## EXERCISE BRIEF:
From the entries below, count the lines with "master". Write only the count.

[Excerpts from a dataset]
┌──

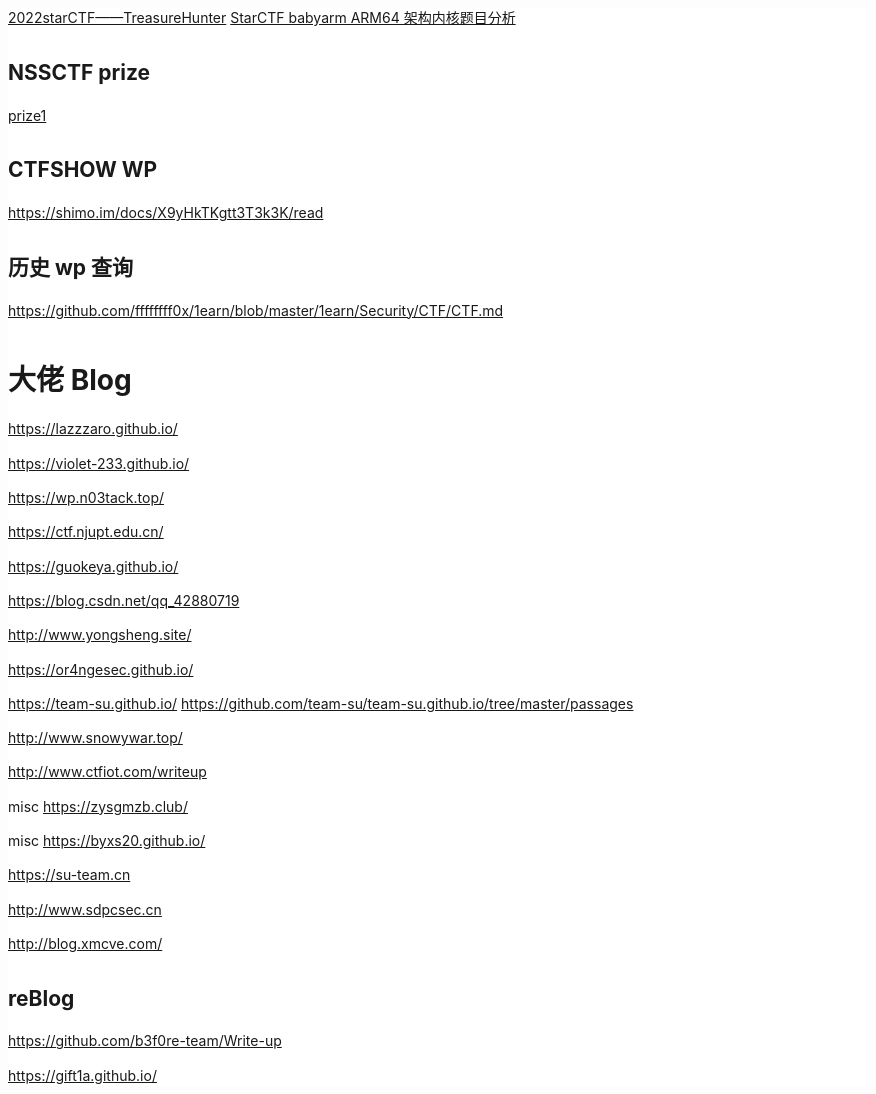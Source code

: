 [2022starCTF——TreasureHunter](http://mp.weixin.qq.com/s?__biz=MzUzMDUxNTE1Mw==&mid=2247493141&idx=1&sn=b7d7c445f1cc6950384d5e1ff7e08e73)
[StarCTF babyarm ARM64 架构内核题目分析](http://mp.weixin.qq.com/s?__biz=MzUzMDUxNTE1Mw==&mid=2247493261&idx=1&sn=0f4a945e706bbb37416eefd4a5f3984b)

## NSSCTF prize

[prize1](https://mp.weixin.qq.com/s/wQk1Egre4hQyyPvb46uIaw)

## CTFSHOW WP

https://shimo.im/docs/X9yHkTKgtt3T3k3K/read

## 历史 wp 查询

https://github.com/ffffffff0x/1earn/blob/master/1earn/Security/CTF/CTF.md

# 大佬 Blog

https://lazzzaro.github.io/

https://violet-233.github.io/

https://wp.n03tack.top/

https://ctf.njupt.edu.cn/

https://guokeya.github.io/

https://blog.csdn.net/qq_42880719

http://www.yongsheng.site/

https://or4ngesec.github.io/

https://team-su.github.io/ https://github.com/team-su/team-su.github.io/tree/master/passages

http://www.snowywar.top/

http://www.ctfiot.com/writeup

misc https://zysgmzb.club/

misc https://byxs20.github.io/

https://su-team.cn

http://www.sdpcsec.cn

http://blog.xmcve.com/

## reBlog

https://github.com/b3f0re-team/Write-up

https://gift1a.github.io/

└──
┌──

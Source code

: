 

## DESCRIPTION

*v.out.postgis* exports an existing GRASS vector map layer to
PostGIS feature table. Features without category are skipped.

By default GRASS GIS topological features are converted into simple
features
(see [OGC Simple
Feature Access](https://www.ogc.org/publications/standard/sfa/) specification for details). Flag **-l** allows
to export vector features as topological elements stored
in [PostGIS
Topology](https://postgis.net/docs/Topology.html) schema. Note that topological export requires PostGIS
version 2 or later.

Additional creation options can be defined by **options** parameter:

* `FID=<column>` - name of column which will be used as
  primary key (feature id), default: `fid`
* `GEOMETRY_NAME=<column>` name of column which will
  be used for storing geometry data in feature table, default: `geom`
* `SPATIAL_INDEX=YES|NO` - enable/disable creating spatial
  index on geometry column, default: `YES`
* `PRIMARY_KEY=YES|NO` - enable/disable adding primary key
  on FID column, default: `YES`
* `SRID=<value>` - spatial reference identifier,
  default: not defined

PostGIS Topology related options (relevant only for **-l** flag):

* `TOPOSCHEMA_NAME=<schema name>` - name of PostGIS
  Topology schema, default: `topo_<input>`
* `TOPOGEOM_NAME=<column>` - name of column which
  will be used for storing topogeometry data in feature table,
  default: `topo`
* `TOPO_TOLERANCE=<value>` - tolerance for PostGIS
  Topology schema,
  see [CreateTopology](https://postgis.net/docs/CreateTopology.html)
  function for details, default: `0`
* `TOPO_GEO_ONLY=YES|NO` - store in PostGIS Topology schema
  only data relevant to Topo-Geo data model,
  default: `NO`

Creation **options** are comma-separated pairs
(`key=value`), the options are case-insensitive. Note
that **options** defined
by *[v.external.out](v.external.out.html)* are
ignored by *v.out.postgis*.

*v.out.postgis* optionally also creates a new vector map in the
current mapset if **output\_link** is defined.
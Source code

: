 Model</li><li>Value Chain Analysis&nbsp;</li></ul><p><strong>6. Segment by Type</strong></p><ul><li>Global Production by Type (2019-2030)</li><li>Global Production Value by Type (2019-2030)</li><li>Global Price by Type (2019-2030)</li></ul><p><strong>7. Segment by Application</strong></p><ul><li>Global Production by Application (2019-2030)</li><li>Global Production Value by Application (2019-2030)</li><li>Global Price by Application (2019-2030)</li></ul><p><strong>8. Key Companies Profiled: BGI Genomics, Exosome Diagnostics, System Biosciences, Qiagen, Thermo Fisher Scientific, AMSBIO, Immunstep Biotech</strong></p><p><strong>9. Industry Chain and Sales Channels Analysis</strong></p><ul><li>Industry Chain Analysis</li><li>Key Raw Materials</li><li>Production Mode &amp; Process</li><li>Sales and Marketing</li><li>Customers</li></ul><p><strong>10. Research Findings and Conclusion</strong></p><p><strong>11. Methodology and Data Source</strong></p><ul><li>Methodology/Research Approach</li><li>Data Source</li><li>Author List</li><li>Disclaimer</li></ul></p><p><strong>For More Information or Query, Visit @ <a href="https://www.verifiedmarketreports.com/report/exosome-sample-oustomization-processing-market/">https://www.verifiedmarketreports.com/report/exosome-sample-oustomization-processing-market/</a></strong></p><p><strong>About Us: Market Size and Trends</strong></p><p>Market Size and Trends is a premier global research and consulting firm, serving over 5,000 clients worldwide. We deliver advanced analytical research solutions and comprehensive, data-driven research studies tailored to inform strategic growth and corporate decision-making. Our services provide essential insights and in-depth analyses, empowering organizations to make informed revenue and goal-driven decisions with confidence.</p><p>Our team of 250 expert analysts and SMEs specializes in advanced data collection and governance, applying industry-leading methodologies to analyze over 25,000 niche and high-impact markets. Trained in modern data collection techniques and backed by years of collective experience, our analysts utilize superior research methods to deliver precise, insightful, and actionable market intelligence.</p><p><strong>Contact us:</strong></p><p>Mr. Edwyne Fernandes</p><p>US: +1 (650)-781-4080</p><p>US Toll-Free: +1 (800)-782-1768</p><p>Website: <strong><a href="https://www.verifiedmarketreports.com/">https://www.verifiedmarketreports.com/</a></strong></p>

└──

## COMPLETED TASK:
2